If anyone really wants to get into hardware encoding. AV1 seems to be the best of all worlds—except the playback world. Might take a few more decades to get decoders in the hands of most people.


I personally use: ProRes 422 HQ* to H265 (libx265)** and really like the results :sunglasses:

*TVAI to ProRes 422 HQ on my pc with an rtx 4090
**ProRes 422 HQ to H265 (libx265) on my macbook pro (M1 Max) using Shutter Encoder

libx265 is fast as hell (300MB/s+ over 10GbE to my NAS) and efficient on the M1 Max - full speed even on battery and minimal heat since it’s done on dedicated hardware encoders.

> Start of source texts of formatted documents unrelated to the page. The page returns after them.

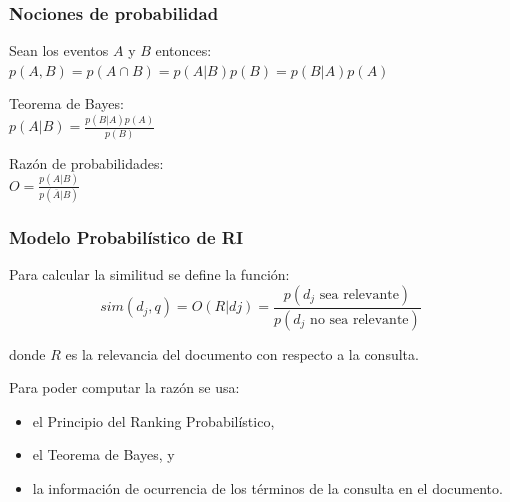 \documentclass[
10pt, %
aspectratio=169, %
]{beamer}
\begin{document}
	\begin{frame}
		
		\frametitle{Nociones de probabilidad}
		
		Sean los eventos $A$ y $B$ entonces: \\
		\hspace{5.3cm} $p(A, B) = p(A \cap B) = p(A|B)p(B) = p(B|A)p(A)$
		
		\vspace{2\baselineskip}
		
		Teorema de Bayes: \\
		\hspace{3cm} $p(A|B) = \frac{p(B|A)p(A)}{p(B)}$
		
		
		\vspace{3\baselineskip}
		
		Razón de probabilidades: \\
		\hspace{4cm} $O = \frac{p(A|B)}{p(\overline{A}|B)}$
		
		
	\end{frame}
	
	\begin{frame}
		
		\frametitle{Modelo Probabilístico de RI}
		
		Para calcular la similitud se define la función:
		$$sim(d_j, q) = O(R|dj) = \frac{p(d_j \text{\ sea relevante})}{p(d_j \text{\ no sea relevante})}$$
		
		donde $R$ es la relevancia del documento con respecto a la consulta.
		
		\pause
		\vspace{2\baselineskip}
		
		Para poder computar la razón se usa:
		\begin{itemize}
			\item el Principio del Ranking Probabilístico, 
			\item el Teorema de Bayes, y
			\item la información de ocurrencia de los términos de la consulta en el documento.
		\end{itemize}
		
	\end{frame}
	
\end{document}
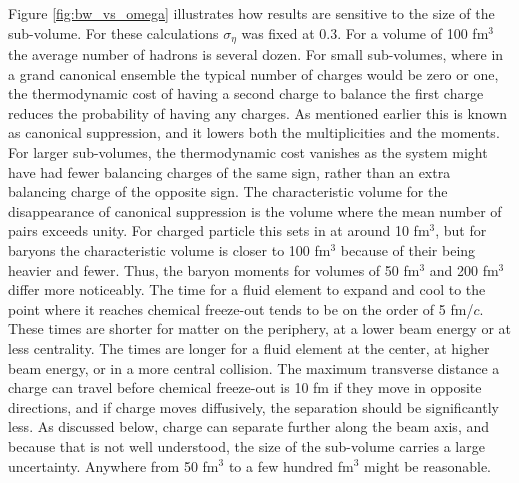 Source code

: Figure \ref{fig:bw_vs_omega} illustrates how results are sensitive to the size of the sub-volume. For these calculations $\sigma_\eta$ was fixed at 0.3. For a volume of 100 fm$^3$ the average number of hadrons is several dozen. For small sub-volumes, where in a grand canonical ensemble the typical number of charges would be zero or one, the thermodynamic cost of having a second charge to balance the first charge reduces the probability of having any charges. As mentioned earlier this is known as canonical suppression, and it lowers both the multiplicities and the moments. For larger sub-volumes, the thermodynamic cost vanishes as the system might have had fewer balancing charges of the same sign, rather than an extra balancing charge of the opposite sign. The characteristic volume for the disappearance of canonical suppression is the volume where the mean number of pairs exceeds unity. For charged particle this sets in at around 10 fm$^3$, but for baryons the characteristic volume is closer to 100 fm$^3$ because of their being heavier and fewer. Thus, the baryon moments for volumes of 50 fm$^3$ and 200 fm$^3$ differ more noticeably. The time for a fluid element to expand and cool to the point where it reaches chemical freeze-out tends to be on the order of 5 fm/$c$. These times are shorter for matter on the periphery, at a lower beam energy or at less centrality. The times are longer for a fluid element at the center, at higher beam energy, or in a more central collision. The maximum transverse distance a charge can travel before chemical freeze-out is 10 fm if they move in opposite directions, and if charge moves diffusively, the separation should be significantly less. As discussed below, charge can separate further along the beam axis, and because that is not well understood, the size of the sub-volume carries a large uncertainty. Anywhere from 50 fm$^3$ to a few hundred fm$^3$ might be reasonable. 


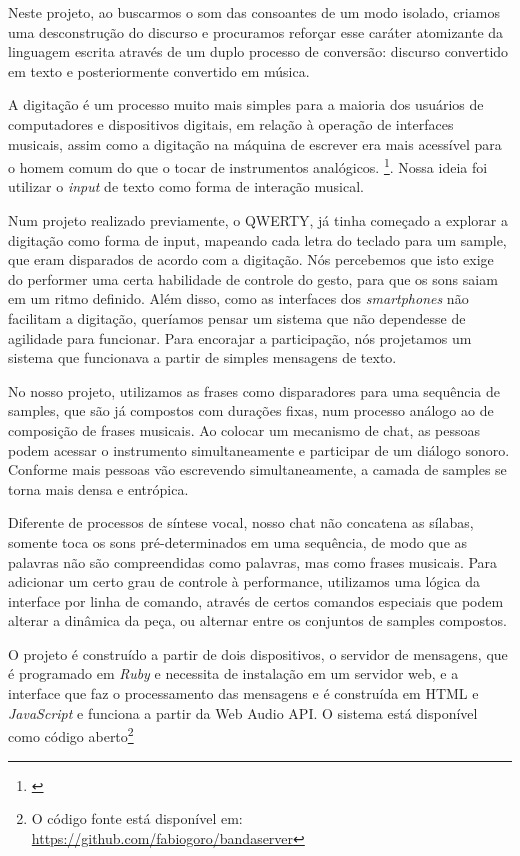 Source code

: Neste projeto, ao buscarmos o som das consoantes de um modo isolado, criamos uma desconstrução do discurso e procuramos reforçar esse caráter atomizante da linguagem escrita através de um duplo processo de conversão: discurso convertido em texto e posteriormente convertido em música.

A digitação é um processo muito mais simples para a maioria dos usuários de computadores e dispositivos digitais, em relação à operação de interfaces musicais, assim como a digitação na máquina de escrever era mais acessível para o homem comum do que o tocar de instrumentos analógicos. \footnote{\cite[172]{Levinson2001}}. Nossa ideia foi utilizar o \emph{input} de texto como forma de interação musical. 

Num projeto realizado previamente, o QWERTY, já tinha começado a explorar a digitação como forma de input, mapeando cada letra do teclado para um sample, que eram disparados de acordo com a digitação. Nós percebemos que isto exige do performer uma certa habilidade de controle do gesto, para que os sons saiam em um ritmo definido. Além disso, como as interfaces dos \emph{smartphones} não facilitam a digitação, queríamos pensar um sistema que não dependesse de agilidade para funcionar. Para encorajar a participação, nós projetamos um sistema que funcionava a partir de simples mensagens de texto.

No nosso projeto, utilizamos as frases como disparadores para uma sequência de samples, que são já compostos com durações fixas, num processo análogo ao de composição de frases musicais. Ao colocar um mecanismo de chat, as pessoas podem acessar o instrumento simultaneamente e participar de um diálogo sonoro. Conforme mais pessoas vão escrevendo simultaneamente, a camada de samples se torna mais densa e entrópica.

Diferente de processos de síntese vocal, nosso chat não concatena as sílabas, somente toca os sons pré-determinados em uma sequência, de modo que as palavras não são compreendidas como palavras, mas como frases musicais. Para adicionar um certo grau de controle à performance, utilizamos uma lógica da interface por linha de comando, através de certos comandos especiais que podem alterar a dinâmica da peça, ou alternar entre os conjuntos de samples compostos.

O projeto é construído a partir de dois dispositivos, o servidor de mensagens, que é programado em \emph{Ruby} e necessita de instalação em um servidor web, e a interface que faz o processamento das mensagens e é construída em HTML e \emph{JavaScript} e funciona a partir da Web Audio API. O sistema está disponível como código aberto\footnote{O código fonte está disponível em: \url{https://github.com/fabiogoro/bandaserver}}   

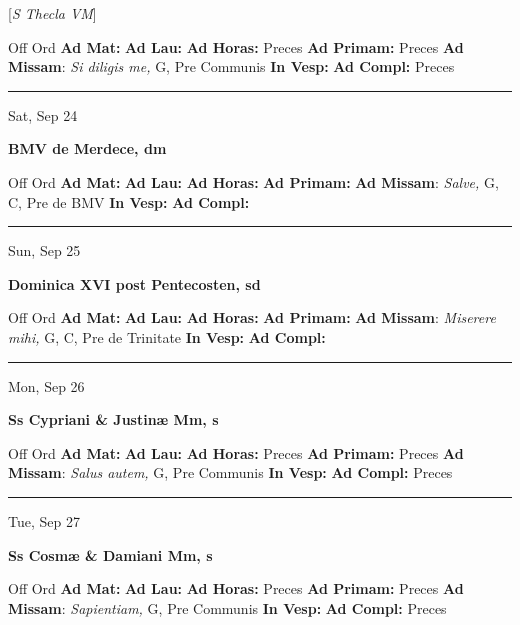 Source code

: \documentclass[letterpaper, 10pt]{article}
\begin{document}
[\textit{S Thecla VM}]
\begin{justify}
Off Ord
\textbf{Ad Mat: }
\textbf{Ad Lau: }
\textbf{Ad Horas: }Preces
\textbf{Ad Primam: }Preces
\textbf{Ad Missam}: \textit{Si diligis me,} G, Pre Communis
\textbf{In Vesp: }
\textbf{Ad Compl: }Preces\end{justify}



\hrule
\begin{center}
Sat, Sep 24
\end{center}\textbf{ \large BMV de Merdece, \textnormal{\normalsize dm}}
\begin{justify}
Off Ord
\textbf{Ad Mat: }
\textbf{Ad Lau: }
\textbf{Ad Horas: }
\textbf{Ad Primam: }
\textbf{Ad Missam}: \textit{Salve,} G, C, Pre de BMV
\textbf{In Vesp: }
\textbf{Ad Compl: }\end{justify}



\hrule
\begin{center}
Sun, Sep 25
\end{center}\textbf{ \large Dominica XVI post Pentecosten, \textnormal{\normalsize sd}}
\begin{justify}
Off Ord
\textbf{Ad Mat: }
\textbf{Ad Lau: }
\textbf{Ad Horas: }
\textbf{Ad Primam: }
\textbf{Ad Missam}: \textit{Miserere mihi,} G, C, Pre de Trinitate
\textbf{In Vesp: }
\textbf{Ad Compl: }\end{justify}



\hrule
\begin{center}
Mon, Sep 26
\end{center}\textbf{ \large Ss Cypriani \& Justinæ Mm, \textnormal{\normalsize s}}
\begin{justify}
Off Ord
\textbf{Ad Mat: }
\textbf{Ad Lau: }
\textbf{Ad Horas: }Preces
\textbf{Ad Primam: }Preces
\textbf{Ad Missam}: \textit{Salus autem,} G, Pre Communis
\textbf{In Vesp: }
\textbf{Ad Compl: }Preces\end{justify}



\hrule
\begin{center}
Tue, Sep 27
\end{center}\textbf{ \large Ss Cosmæ \& Damiani Mm, \textnormal{\normalsize s}}
\begin{justify}
Off Ord
\textbf{Ad Mat: }
\textbf{Ad Lau: }
\textbf{Ad Horas: }Preces
\textbf{Ad Primam: }Preces
\textbf{Ad Missam}: \textit{Sapientiam,} G, Pre Communis
\textbf{In Vesp: }
\textbf{Ad Compl: }Preces\end{justify}
\end{document}
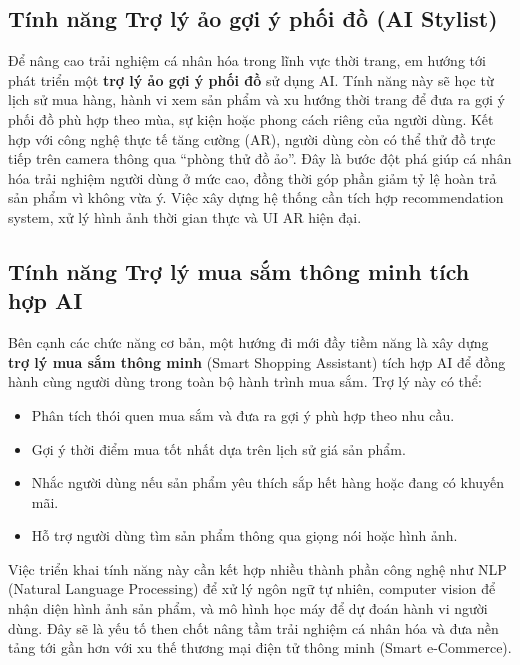 \documentclass[../DoAn.tex]{subfiles}
\begin{document}
\subsection{Tính năng Trợ lý ảo gợi ý phối đồ (AI Stylist)}
Để nâng cao trải nghiệm cá nhân hóa trong lĩnh vực thời trang, em hướng tới phát triển một \textbf{trợ lý ảo gợi ý phối đồ} sử dụng AI. Tính năng này sẽ học từ lịch sử mua hàng, hành vi xem sản phẩm và xu hướng thời trang để đưa ra gợi ý phối đồ phù hợp theo mùa, sự kiện hoặc phong cách riêng của người dùng. Kết hợp với công nghệ thực tế tăng cường (AR), người dùng còn có thể thử đồ trực tiếp trên camera thông qua “phòng thử đồ ảo”. Đây là bước đột phá giúp cá nhân hóa trải nghiệm người dùng ở mức cao, đồng thời góp phần giảm tỷ lệ hoàn trả sản phẩm vì không vừa ý. Việc xây dựng hệ thống cần tích hợp recommendation system, xử lý hình ảnh thời gian thực và UI AR hiện đại.

\subsection{Tính năng Trợ lý mua sắm thông minh tích hợp AI}
Bên cạnh các chức năng cơ bản, một hướng đi mới đầy tiềm năng là xây dựng \textbf{trợ lý mua sắm thông minh} (Smart Shopping Assistant) tích hợp AI để đồng hành cùng người dùng trong toàn bộ hành trình mua sắm. Trợ lý này có thể:
\begin{itemize}
    \item Phân tích thói quen mua sắm và đưa ra gợi ý phù hợp theo nhu cầu.
    \item Gợi ý thời điểm mua tốt nhất dựa trên lịch sử giá sản phẩm.
    \item Nhắc người dùng nếu sản phẩm yêu thích sắp hết hàng hoặc đang có khuyến mãi.
    \item Hỗ trợ người dùng tìm sản phẩm thông qua giọng nói hoặc hình ảnh.
\end{itemize}
Việc triển khai tính năng này cần kết hợp nhiều thành phần công nghệ như NLP (Natural Language Processing) để xử lý ngôn ngữ tự nhiên, computer vision để nhận diện hình ảnh sản phẩm, và mô hình học máy để dự đoán hành vi người dùng. Đây sẽ là yếu tố then chốt nâng tầm trải nghiệm cá nhân hóa và đưa nền tảng tới gần hơn với xu thế thương mại điện tử thông minh (Smart e-Commerce).
\end{document}
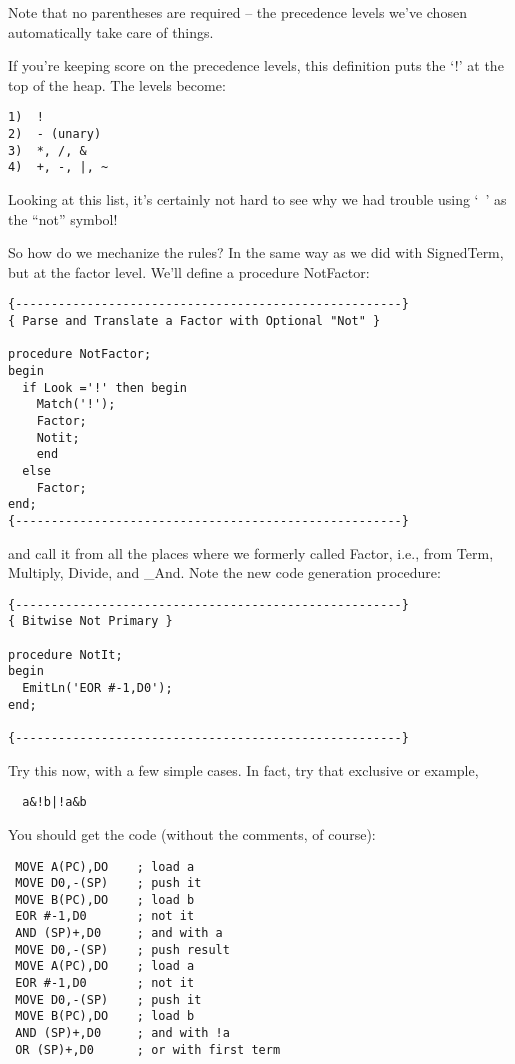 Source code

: Note that no parentheses are required -- the precedence levels we've chosen automatically take care of things.

If you're keeping score on the precedence levels, this definition puts the `!' at the top of the heap. The levels become:

\begin{verbatim}
1)	!
2)	- (unary)
3)	*, /, &
4)	+, -, |, ~
\end{verbatim}

Looking at this list, it's certainly not hard to see why we had trouble using `~' as the ``not'' symbol!

So how do we mechanize the rules?  In the same way as we did with SignedTerm, but at the factor level. We'll define a procedure NotFactor:

\begin{verbatim}
{------------------------------------------------------}
{ Parse and Translate a Factor with Optional "Not" }

procedure NotFactor;
begin
  if Look ='!' then begin
    Match('!');
    Factor;
    Notit;
    end
  else
    Factor;
end;
{------------------------------------------------------}
\end{verbatim}

and call it from all the places where we formerly called Factor, i.e., from Term, Multiply, Divide, and _And. Note the new code generation procedure:

\begin{verbatim}
{------------------------------------------------------}
{ Bitwise Not Primary }

procedure NotIt;
begin
  EmitLn('EOR #-1,D0');
end;

{------------------------------------------------------}
\end{verbatim}

Try this now, with a few simple cases. In fact, try that exclusive or example,

\begin{verbatim}
  a&!b|!a&b
\end{verbatim}

You should get the code (without the comments, of course):

\begin{verbatim}
 MOVE A(PC),DO    ; load a
 MOVE D0,-(SP)    ; push it
 MOVE B(PC),DO    ; load b
 EOR #-1,D0       ; not it
 AND (SP)+,D0     ; and with a
 MOVE D0,-(SP)    ; push result
 MOVE A(PC),DO    ; load a
 EOR #-1,D0       ; not it
 MOVE D0,-(SP)    ; push it
 MOVE B(PC),DO    ; load b
 AND (SP)+,D0     ; and with !a
 OR (SP)+,D0      ; or with first term
\end{verbatim}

I tried AV1 but I too have problems playing it and the only rig that can encode it in hardware is my 4090 rig… which I need for topaz TVAI :laughing:

interesting so you use h265 and crf 22 but 18 is

    • A CRF value of 18 is relatively low, indicating high quality.
  • Videos encoded with CRF 18 will look excellent, especially for high-resolution content.
  • However, the resulting file size will be larger compared to higher CRF values.
  1. Considerations:
  • If storage space is not a concern, using CRF 18 is a great choice for preserving video quality.
  • If you need smaller files (e.g., for streaming or limited storage), consider adjusting the CRF value upward (e.g., CRF 23-28).
  • Experiment with different values to find the right balance for your specific use case.